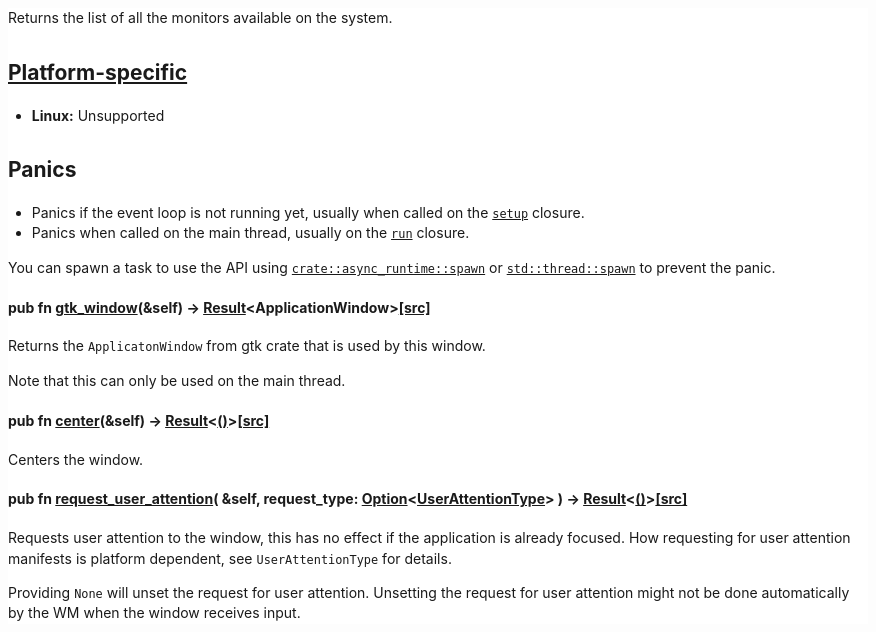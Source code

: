 Returns the list of all the monitors available on the system.

## [Platform-specific](/docs/api/rust/tauri/about:blank#platform-specific-2)

-   **Linux:** Unsupported

## Panics

-   Panics if the event loop is not running yet, usually when called on the [`setup`](/docs/api/rust/tauri/../struct.Builder#method.setup) closure.
-   Panics when called on the main thread, usually on the [`run`](/docs/api/rust/tauri/../struct.App#method.run) closure.

You can spawn a task to use the API using [`crate::async_runtime::spawn`](/docs/api/rust/tauri/../async_runtime/fn.spawn "crate::async_runtime::spawn") or [`std::thread::spawn`](https://doc.rust-lang.org/1.54.0/std/thread/fn.spawn.html "std::thread::spawn") to prevent the panic.

#### pub fn [gtk_window](/docs/api/rust/tauri/about:blank#method.gtk_window)(&self) -> [Result](/docs/api/rust/tauri/../type.Result "type tauri::Result")&lt;ApplicationWindow>[\[src\]](/docs/api/rust/tauri/../../src/tauri/window.rs#543-545 "goto source code")

Returns the `ApplicatonWindow` from gtk crate that is used by this window.

Note that this can only be used on the main thread.

#### pub fn [center](/docs/api/rust/tauri/about:blank#method.center)(&self) -> [Result](/docs/api/rust/tauri/../type.Result "type tauri::Result")&lt;[()](https://doc.rust-lang.org/1.54.0/std/primitive.unit.html)>[\[src\]](/docs/api/rust/tauri/../../src/tauri/window.rs#550-552 "goto source code")

Centers the window.

#### pub fn [request_user_attention](/docs/api/rust/tauri/about:blank#method.request_user_attention)( &self, request_type: [Option](https://doc.rust-lang.org/1.54.0/core/option/enum.Option.html "enum core::option::Option")&lt;[UserAttentionType](/docs/api/rust/tauri/../enum.UserAttentionType "enum tauri::UserAttentionType")> ) -> [Result](/docs/api/rust/tauri/../type.Result "type tauri::Result")&lt;[()](https://doc.rust-lang.org/1.54.0/std/primitive.unit.html)>[\[src\]](/docs/api/rust/tauri/../../src/tauri/window.rs#564-573 "goto source code")

Requests user attention to the window, this has no effect if the application is already focused. How requesting for user attention manifests is platform dependent, see `UserAttentionType` for details.

Providing `None` will unset the request for user attention. Unsetting the request for user attention might not be done automatically by the WM when the window receives input.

» **Assignment**:
Find the line with "Centers the window." in the material above. Reproduce it and each line after it up to and including the line with "Requests user attention".

» **The answer**:
Centers the window.

#### pub fn [request_user_attention](/docs/api/rust/tauri/about:blank#method.request_user_attention)( &self, request_type: [Option](https://doc.rust-lang.org/1.54.0/core/option/enum.Option.html "enum core::option::Option")&lt;[UserAttentionType](/docs/api/rust/tauri/../enum.UserAttentionType "enum tauri::UserAttentionType")> ) -> [Result](/docs/api/rust/tauri/../type.Result "type tauri::Result")&lt;[()](https://doc.rust-lang.org/1.54.0/std/primitive.unit.html)>[\[src\]](/docs/api/rust/tauri/../../src/tauri/window.rs#564-573 "goto source code")

Requests user attention to the window, this has no effect if the application is already focused. How requesting for user attention manifests is platform dependent, see `UserAttentionType` for details.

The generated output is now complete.